#### Description of the task:
Among the entries below, find each line holding "possible" and return it.

#### Information:

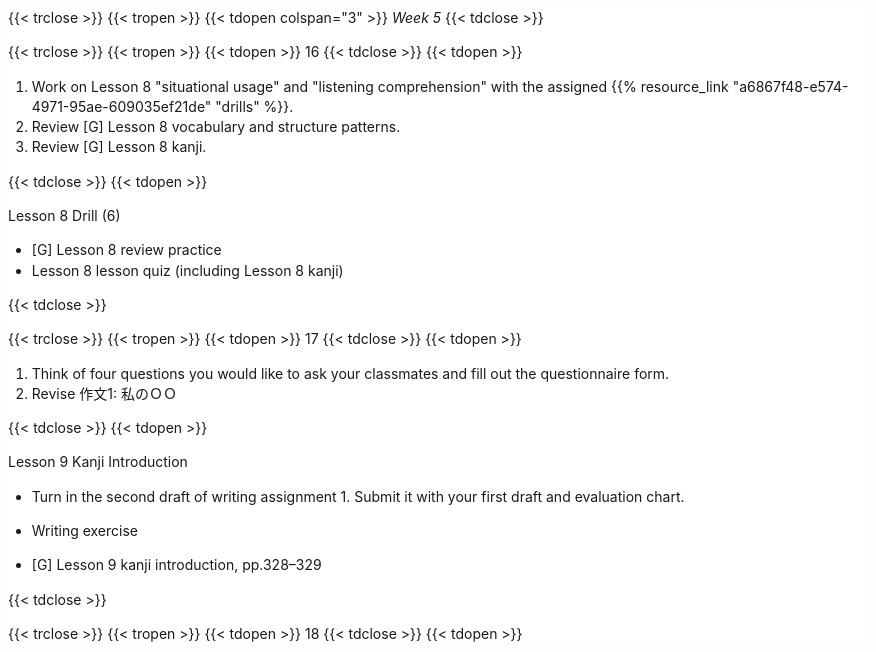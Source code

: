 {{< trclose >}}
{{< tropen >}}
{{< tdopen colspan="3" >}}
_Week 5_
{{< tdclose >}}

{{< trclose >}}
{{< tropen >}}
{{< tdopen >}}
16
{{< tdclose >}}
{{< tdopen >}}


1.  Work on Lesson 8 "situational usage" and "listening comprehension" with the assigned {{% resource_link "a6867f48-e574-4971-95ae-609035ef21de" "drills" %}}.
2.  Review \[G\] Lesson 8 vocabulary and structure patterns.
3.  Review \[G\] Lesson 8 kanji.


{{< tdclose >}}
{{< tdopen >}}


Lesson 8 Drill (6)

*   \[G\] Lesson 8 review practice
*   Lesson 8 lesson quiz (including Lesson 8 kanji)


{{< tdclose >}}

{{< trclose >}}
{{< tropen >}}
{{< tdopen >}}
17
{{< tdclose >}}
{{< tdopen >}}


1.  Think of four questions you would like to ask your classmates and fill out the questionnaire form.
2.  Revise 作文1: 私のＯＯ


{{< tdclose >}}
{{< tdopen >}}


Lesson 9 Kanji Introduction

*   Turn in the second draft of writing assignment 1. Submit it with your first draft and evaluation chart.

*   Writing exercise
*   \[G\] Lesson 9 kanji introduction, pp.328–329


{{< tdclose >}}

{{< trclose >}}
{{< tropen >}}
{{< tdopen >}}
18
{{< tdclose >}}
{{< tdopen >}}
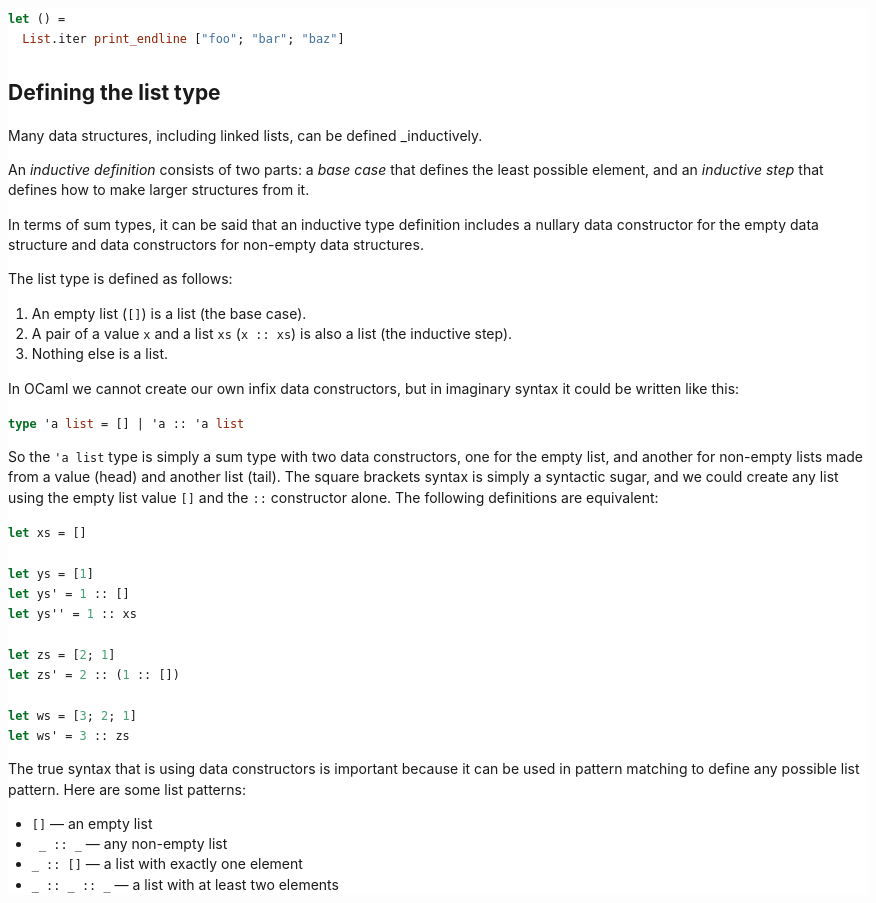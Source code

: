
 ```ocaml
let () =
  List.iter print_endline ["foo"; "bar"; "baz"]
```

## Defining the list type

Many data structures, including linked lists, can be defined _inductively.

An _inductive definition_ consists of two parts: a _base case_ that defines the least possible element,
and an _inductive step_ that defines how to make larger structures from it.

In terms of sum types, it can be said that an inductive type definition includes a nullary data constructor
for the empty data structure and data constructors for non-empty data structures.

The list type is defined as follows:

1. An empty list (`[]`) is a list (the base case).
2. A pair of a value `x` and a list `xs` (`x :: xs`) is also a list (the inductive step).
3. Nothing else is a list.

In OCaml we cannot create our own infix data constructors, but in imaginary syntax it could be written like this:

```ocaml
type 'a list = [] | 'a :: 'a list
``` 

So the `'a list` type is simply a sum type with two data constructors, one for the empty list, and another for non-empty lists
made from a value (head) and another list (tail). The square brackets syntax is simply a syntactic sugar, and we could create
any list using the empty list value `[]` and the `::` constructor alone. The following definitions are equivalent:


```ocaml
let xs = []

let ys = [1]
let ys' = 1 :: []
let ys'' = 1 :: xs

let zs = [2; 1]
let zs' = 2 :: (1 :: []) 

let ws = [3; 2; 1]
let ws' = 3 :: zs
```

The true syntax that is using data constructors is important because it can be used in pattern matching to define any possible list pattern.
Here are some list patterns:

* `[]` &mdash; an empty list
* ` _ :: _` &mdash; any non-empty list
* `_ :: []` &mdash; a list with exactly one element
* `_ :: _ :: _` &mdash; a list with at least two elements
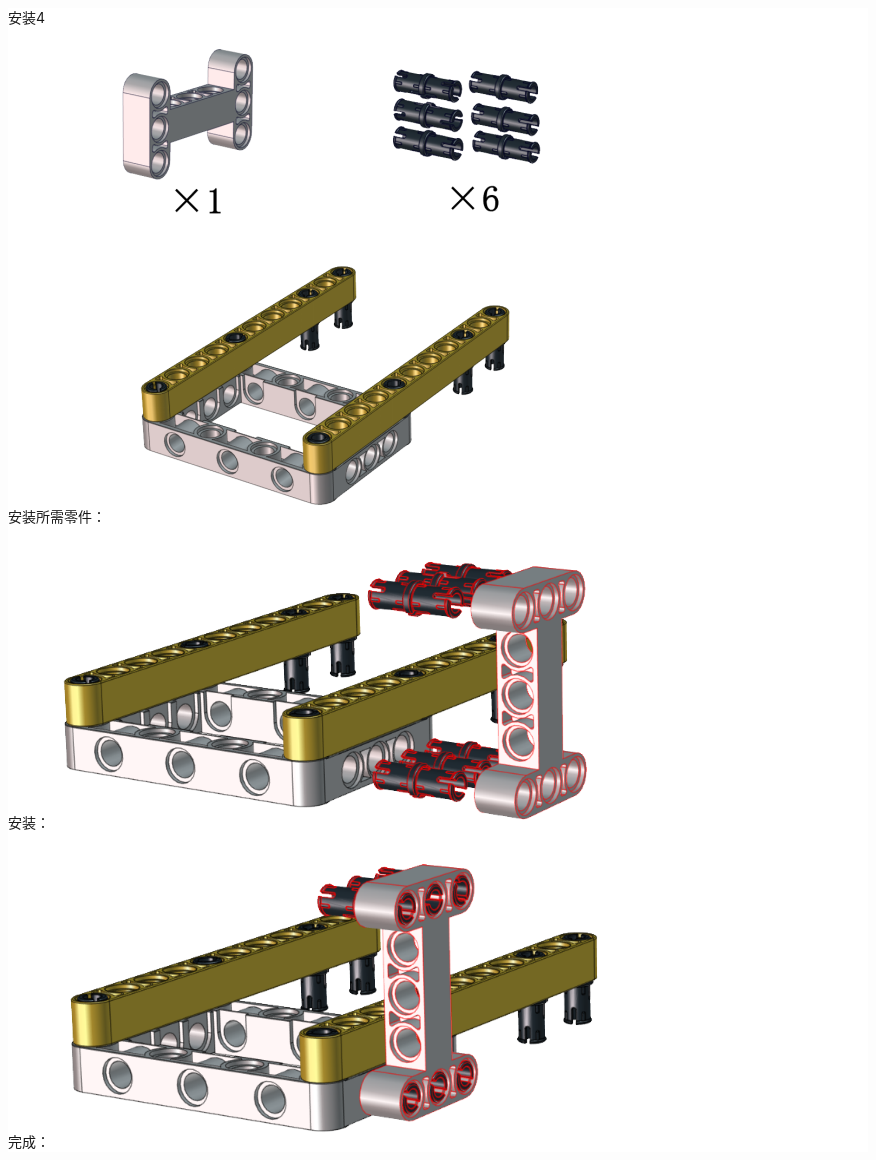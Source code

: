 安装4

 安装所需零件：
![Img](/media/img-20230404160433.png)

 安装：
![Img](/media/img-20230404160445.png)

 完成：
![Img](/media/img-20230404160456.png)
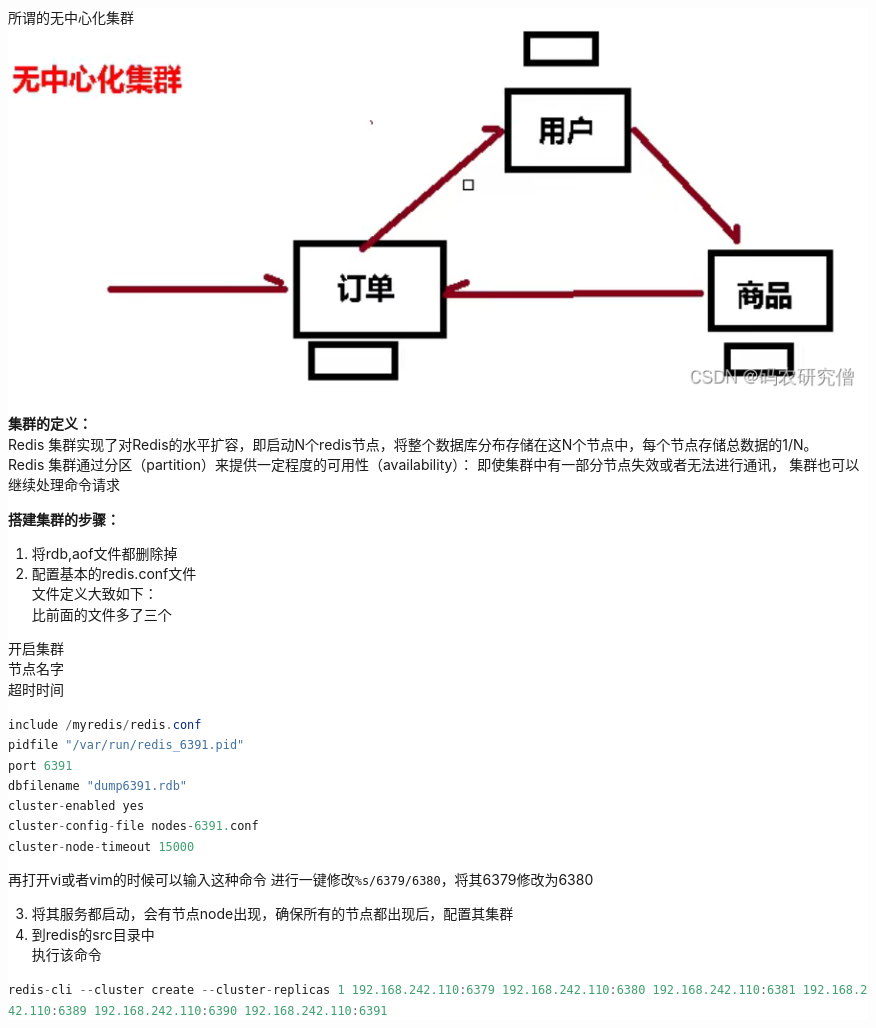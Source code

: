 所谓的无中心化集群  
![](redis.assets/watermark,type_d3F5LXplbmhlaQ,shadow_50,text_Q1NETiBA56CB5Yac56CU56m25YOn,size_20,color_FFFFFF,t_70,g_se,x_16-20220528170712718.png)

**集群的定义：**   
Redis 集群实现了对Redis的水平扩容，即启动N个redis节点，将整个数据库分布存储在这N个节点中，每个节点存储总数据的1/N。  
Redis 集群通过分区（partition）来提供一定程度的可用性（availability）： 即使集群中有一部分节点失效或者无法进行通讯， 集群也可以继续处理命令请求

**搭建集群的步骤：** 

1.  将rdb,aof文件都删除掉
2.  配置基本的redis.conf文件  
    文件定义大致如下：  
    比前面的文件多了三个

开启集群  
节点名字  
超时时间

```java
include /myredis/redis.conf
pidfile "/var/run/redis_6391.pid"
port 6391
dbfilename "dump6391.rdb"
cluster-enabled yes
cluster-config-file nodes-6391.conf
cluster-node-timeout 15000

```

再打开vi或者vim的时候可以输入这种命令 进行一键修改`%s/6379/6380`，将其6379修改为6380

3.  将其服务都启动，会有节点node出现，确保所有的节点都出现后，配置其集群
4.  到redis的src目录中  
    执行该命令

```java
redis-cli --cluster create --cluster-replicas 1 192.168.242.110:6379 192.168.242.110:6380 192.168.242.110:6381 192.168.242.110:6389 192.168.242.110:6390 192.168.242.110:6391

```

#### Task answer:
An _inductive definition_ consists of two parts: a _base case_ that defines the least possible element,
The true syntax that is using data constructors is important because it can be used in pattern matching to define any possible list pattern.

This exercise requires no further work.